Segitu tak tahu malunya dia. "Kamu bersedia kan?"

Aku masih bergeming. Kutatap dalam pria yang terlihat begitu menikmati makanannya itu.

"Langsung saja, intinya perusahaan sedang mengalami krisis dan butuh dana yang besar untuk bisa bertahan." Lagi, Haidar Raziqin, berbicara tanpa sedikitpun merasa sungkan atau tak enak hati.

Pria yang darahnya mengalir dalam darahku tapi tak pernah mengakuiku sebagai putrinya--mendadak langsung memerintah.

Di sisi lain, Utari, nyonya rumah ini menatapku sebentar lalu melenggang pergi setelah meletakkan segelas jus jeruk dan piring kosong di atas meja tepat di sebelah suaminya.

"Jadi, saya harus menikahinya agar perusahaan mendapat suntikan dana?"

Pria tua di hadapanku itu mengangguk.

Reflek ujung bibirku tertarik sinis.

Baru kemarin dia mengusirku saat aku datang untuk berpamitan ke Jepang.

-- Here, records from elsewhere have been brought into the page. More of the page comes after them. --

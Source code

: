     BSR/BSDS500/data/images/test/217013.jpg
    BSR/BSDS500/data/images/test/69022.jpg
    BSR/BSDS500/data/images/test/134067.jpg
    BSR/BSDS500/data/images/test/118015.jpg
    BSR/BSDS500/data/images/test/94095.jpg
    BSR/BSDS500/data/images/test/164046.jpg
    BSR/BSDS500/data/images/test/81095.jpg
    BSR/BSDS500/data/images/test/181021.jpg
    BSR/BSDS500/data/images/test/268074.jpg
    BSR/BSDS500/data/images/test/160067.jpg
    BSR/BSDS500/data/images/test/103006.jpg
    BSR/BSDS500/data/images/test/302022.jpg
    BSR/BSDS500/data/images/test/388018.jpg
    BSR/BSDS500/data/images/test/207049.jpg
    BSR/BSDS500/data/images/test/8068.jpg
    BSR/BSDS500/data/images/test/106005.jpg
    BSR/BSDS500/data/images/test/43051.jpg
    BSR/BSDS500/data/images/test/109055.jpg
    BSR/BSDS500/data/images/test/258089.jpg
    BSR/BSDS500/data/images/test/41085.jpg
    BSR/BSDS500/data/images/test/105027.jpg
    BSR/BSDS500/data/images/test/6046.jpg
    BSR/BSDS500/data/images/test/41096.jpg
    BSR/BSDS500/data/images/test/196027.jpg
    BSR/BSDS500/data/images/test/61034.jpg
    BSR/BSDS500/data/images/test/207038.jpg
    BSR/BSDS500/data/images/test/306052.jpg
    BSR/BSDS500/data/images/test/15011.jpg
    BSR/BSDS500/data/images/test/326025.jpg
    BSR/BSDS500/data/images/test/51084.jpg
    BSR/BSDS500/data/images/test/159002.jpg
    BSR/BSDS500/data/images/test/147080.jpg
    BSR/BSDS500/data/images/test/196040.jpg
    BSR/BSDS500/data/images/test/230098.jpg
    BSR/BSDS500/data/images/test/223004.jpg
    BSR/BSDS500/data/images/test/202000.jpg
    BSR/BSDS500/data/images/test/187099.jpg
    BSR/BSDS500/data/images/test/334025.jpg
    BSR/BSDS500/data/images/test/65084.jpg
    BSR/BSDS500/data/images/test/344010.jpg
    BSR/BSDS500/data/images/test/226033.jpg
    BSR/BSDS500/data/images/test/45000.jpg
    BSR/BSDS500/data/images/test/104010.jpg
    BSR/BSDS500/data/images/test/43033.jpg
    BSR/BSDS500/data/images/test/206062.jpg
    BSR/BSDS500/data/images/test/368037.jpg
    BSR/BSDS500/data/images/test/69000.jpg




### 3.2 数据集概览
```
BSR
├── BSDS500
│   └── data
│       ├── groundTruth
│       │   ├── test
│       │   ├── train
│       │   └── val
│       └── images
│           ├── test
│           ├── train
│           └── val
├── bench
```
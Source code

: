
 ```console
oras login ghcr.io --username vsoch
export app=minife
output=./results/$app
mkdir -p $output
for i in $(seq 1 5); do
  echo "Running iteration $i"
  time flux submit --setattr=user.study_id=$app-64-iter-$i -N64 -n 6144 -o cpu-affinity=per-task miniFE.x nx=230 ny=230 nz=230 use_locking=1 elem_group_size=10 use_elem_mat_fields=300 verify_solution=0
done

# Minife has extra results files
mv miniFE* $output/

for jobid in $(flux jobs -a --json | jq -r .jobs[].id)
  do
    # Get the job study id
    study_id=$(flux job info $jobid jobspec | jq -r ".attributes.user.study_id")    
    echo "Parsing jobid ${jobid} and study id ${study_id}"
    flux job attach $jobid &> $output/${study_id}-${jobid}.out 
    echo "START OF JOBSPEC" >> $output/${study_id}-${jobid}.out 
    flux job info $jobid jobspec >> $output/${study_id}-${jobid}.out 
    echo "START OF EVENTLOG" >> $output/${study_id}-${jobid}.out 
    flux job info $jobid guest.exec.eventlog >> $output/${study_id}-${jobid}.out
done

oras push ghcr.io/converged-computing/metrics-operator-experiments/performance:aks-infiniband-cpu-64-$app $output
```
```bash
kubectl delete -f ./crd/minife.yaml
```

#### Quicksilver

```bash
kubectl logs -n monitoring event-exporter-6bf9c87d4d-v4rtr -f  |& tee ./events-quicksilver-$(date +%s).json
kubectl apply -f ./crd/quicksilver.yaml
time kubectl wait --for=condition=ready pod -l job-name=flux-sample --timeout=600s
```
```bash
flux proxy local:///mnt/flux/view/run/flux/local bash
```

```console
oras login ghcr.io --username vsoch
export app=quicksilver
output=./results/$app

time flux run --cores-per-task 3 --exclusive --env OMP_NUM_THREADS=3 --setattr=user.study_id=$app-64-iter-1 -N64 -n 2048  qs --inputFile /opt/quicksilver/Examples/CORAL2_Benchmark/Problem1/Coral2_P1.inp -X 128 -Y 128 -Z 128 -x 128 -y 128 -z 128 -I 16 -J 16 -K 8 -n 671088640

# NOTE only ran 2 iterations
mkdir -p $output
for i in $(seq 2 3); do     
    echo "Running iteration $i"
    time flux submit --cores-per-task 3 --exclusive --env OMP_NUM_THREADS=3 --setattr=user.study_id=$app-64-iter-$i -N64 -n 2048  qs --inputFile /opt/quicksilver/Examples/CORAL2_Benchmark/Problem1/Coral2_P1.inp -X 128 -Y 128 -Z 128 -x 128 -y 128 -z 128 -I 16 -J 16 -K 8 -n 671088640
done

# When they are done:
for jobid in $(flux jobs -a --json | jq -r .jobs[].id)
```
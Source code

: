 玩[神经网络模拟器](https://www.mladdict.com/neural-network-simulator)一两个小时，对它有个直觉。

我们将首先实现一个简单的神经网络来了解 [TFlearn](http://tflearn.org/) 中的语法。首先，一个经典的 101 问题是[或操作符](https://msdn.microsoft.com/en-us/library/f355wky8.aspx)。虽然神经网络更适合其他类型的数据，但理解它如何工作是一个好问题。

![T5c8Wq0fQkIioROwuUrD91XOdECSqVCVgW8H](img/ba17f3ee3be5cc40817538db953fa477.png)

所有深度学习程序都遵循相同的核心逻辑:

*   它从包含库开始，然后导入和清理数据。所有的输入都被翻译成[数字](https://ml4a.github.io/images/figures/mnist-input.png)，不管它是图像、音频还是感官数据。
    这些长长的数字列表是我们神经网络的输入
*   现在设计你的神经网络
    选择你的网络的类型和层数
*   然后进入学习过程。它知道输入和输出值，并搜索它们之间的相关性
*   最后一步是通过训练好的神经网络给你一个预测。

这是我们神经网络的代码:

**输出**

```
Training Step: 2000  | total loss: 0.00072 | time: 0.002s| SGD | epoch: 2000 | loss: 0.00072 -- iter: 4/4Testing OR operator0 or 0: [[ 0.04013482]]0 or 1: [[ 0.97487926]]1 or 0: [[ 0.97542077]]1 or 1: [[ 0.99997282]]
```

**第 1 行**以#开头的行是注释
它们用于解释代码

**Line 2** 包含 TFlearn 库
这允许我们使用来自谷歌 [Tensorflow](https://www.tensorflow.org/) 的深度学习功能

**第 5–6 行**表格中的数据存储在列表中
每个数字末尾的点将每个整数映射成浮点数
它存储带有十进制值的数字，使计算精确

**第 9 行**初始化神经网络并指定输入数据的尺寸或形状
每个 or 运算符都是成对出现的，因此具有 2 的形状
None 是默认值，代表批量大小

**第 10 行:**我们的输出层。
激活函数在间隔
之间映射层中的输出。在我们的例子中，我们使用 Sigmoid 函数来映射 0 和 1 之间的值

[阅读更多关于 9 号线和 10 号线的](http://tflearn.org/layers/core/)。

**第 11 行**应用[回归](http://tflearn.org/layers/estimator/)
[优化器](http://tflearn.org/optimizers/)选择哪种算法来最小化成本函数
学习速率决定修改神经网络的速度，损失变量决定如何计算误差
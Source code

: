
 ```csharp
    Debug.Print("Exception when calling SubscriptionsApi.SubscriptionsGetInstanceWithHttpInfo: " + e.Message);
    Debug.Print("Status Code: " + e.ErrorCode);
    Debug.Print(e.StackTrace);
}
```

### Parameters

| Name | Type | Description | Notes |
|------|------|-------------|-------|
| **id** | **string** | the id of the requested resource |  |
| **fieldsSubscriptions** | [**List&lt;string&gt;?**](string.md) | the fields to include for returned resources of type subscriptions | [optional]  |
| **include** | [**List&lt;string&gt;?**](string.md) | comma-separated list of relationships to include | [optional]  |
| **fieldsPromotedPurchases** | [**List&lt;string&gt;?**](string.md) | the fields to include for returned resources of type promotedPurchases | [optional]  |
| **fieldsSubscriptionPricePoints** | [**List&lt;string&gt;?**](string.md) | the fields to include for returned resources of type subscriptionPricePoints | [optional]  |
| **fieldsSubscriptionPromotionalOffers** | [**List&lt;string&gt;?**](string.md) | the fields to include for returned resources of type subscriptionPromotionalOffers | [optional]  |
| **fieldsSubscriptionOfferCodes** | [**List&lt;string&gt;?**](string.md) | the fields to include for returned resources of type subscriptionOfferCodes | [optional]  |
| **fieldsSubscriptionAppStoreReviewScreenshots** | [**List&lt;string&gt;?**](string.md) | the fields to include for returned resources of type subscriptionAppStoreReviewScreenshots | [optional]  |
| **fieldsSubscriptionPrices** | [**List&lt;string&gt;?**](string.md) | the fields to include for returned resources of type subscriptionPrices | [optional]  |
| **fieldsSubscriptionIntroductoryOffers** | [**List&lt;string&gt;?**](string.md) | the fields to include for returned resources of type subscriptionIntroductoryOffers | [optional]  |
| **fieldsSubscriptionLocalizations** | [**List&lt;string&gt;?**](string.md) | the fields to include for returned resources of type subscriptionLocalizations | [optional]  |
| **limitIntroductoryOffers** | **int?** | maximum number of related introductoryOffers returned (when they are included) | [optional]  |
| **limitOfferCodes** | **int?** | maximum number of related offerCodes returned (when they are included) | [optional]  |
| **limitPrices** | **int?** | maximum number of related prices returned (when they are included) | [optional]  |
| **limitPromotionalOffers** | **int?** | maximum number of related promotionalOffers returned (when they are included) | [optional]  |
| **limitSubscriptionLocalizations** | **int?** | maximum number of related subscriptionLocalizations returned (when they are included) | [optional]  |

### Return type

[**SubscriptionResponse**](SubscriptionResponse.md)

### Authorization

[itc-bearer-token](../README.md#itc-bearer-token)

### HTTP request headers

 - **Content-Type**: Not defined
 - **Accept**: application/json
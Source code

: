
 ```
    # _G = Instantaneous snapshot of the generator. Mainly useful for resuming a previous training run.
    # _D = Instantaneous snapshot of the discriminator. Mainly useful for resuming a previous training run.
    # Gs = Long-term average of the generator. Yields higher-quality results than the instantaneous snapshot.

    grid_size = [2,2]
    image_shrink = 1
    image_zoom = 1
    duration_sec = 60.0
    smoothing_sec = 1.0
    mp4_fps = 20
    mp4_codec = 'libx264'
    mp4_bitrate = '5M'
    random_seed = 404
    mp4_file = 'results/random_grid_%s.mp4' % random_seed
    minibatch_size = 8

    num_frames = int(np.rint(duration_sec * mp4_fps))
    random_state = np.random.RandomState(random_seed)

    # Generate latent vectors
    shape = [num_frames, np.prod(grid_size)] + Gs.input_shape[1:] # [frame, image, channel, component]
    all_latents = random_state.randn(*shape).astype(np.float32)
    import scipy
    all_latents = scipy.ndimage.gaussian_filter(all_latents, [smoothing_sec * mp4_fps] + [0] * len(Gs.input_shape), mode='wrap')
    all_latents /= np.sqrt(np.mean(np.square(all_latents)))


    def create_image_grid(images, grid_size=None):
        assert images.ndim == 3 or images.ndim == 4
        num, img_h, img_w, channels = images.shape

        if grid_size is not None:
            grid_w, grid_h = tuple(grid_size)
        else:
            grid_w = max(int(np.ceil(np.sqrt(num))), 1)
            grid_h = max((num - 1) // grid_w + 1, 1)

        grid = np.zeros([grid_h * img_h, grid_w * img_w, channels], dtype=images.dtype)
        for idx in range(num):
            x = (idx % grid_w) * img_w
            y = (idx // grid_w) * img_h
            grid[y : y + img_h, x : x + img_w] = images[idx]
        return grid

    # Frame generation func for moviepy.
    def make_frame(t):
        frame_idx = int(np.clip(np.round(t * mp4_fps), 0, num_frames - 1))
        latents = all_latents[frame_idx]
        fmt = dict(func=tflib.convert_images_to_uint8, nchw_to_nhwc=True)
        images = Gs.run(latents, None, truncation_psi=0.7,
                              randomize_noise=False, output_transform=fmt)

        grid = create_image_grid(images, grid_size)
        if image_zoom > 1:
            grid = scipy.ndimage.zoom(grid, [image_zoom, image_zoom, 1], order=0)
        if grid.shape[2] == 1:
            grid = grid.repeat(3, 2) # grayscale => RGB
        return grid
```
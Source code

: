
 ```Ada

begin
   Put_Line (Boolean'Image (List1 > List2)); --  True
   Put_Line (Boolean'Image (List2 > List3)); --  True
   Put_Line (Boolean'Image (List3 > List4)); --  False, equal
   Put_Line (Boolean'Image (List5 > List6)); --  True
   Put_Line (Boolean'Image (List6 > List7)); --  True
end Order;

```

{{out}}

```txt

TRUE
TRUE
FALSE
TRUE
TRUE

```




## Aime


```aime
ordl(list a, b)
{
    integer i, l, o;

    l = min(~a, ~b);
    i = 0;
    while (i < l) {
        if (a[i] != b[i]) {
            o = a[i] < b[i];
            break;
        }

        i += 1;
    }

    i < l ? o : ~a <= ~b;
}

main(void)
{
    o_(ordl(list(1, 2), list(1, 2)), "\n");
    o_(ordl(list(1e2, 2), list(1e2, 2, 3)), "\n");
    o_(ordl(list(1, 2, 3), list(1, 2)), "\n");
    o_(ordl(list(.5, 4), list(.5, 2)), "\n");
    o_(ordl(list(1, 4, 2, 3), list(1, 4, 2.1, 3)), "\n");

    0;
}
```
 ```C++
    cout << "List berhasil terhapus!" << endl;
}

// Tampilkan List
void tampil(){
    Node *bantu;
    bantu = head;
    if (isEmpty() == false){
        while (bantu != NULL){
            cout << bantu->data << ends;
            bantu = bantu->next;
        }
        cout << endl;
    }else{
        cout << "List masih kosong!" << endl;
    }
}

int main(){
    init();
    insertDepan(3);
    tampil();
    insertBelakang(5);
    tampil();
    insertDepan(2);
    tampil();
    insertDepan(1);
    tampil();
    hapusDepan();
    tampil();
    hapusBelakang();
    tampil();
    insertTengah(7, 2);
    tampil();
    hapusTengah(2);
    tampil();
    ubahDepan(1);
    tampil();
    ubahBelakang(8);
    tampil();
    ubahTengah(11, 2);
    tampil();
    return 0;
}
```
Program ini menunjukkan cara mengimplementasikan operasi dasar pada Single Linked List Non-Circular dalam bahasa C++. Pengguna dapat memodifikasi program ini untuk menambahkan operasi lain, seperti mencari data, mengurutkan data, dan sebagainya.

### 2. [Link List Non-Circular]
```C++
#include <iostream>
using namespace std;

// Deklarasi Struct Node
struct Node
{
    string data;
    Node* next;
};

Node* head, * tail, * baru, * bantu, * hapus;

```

Tak lupa juga menegaskan untuk yang kesekian kalinya jika aku bukanlah anggota keluarganya jadi tak perlu datang lagi ke rumah mewahnya ini.

Tapi, belum 24 jam kini dia menjilat kembali ucapannya?

Luar biasa!

Satu langkah aku mendekati meja makan, "Untuk apa saya harus melakukannya?"

"Sebagai baktimu padaku. Satu-satunya orang tua yang sekarang kamu miliki," ucapnya tenang.

Bakti?

Sontak aku tertawa geli, sangat tidak tahu malu. Benar kata orang-orang, rasa takut hidup miskin bisa membuat orang lupa dengan harga dirinya.

"Anda tidak membesarkan saya. Tidak juga merawat saya apalagi memberi kasih sayang. Lalu, bakti apa yang Anda maksudkan?"

Wajahnya memerah dan matanya melotot tajam.

"Hancurlah perusahaan Anda tapi saya tidak akan menghancurkan hidup saya dengan menikahi orang yang tidak saya kenal."

Aku sudah menjawab permintaannya. Jadi tugasku sudah selesai, aku pun berbalik dan berjalan menuju pintu keluar. Namun langkahku langsung terhenti begitu terdengar gebrakan meja disusul omong kosong pria yang baru beberapa detik yang lalu mengakuiku sebagai anak.

"Mau tidak mau kamu harus menuruti perintahku. Jangan jadi anak durhaka yang tak tahu berterima kasih," serunya penuh emosi.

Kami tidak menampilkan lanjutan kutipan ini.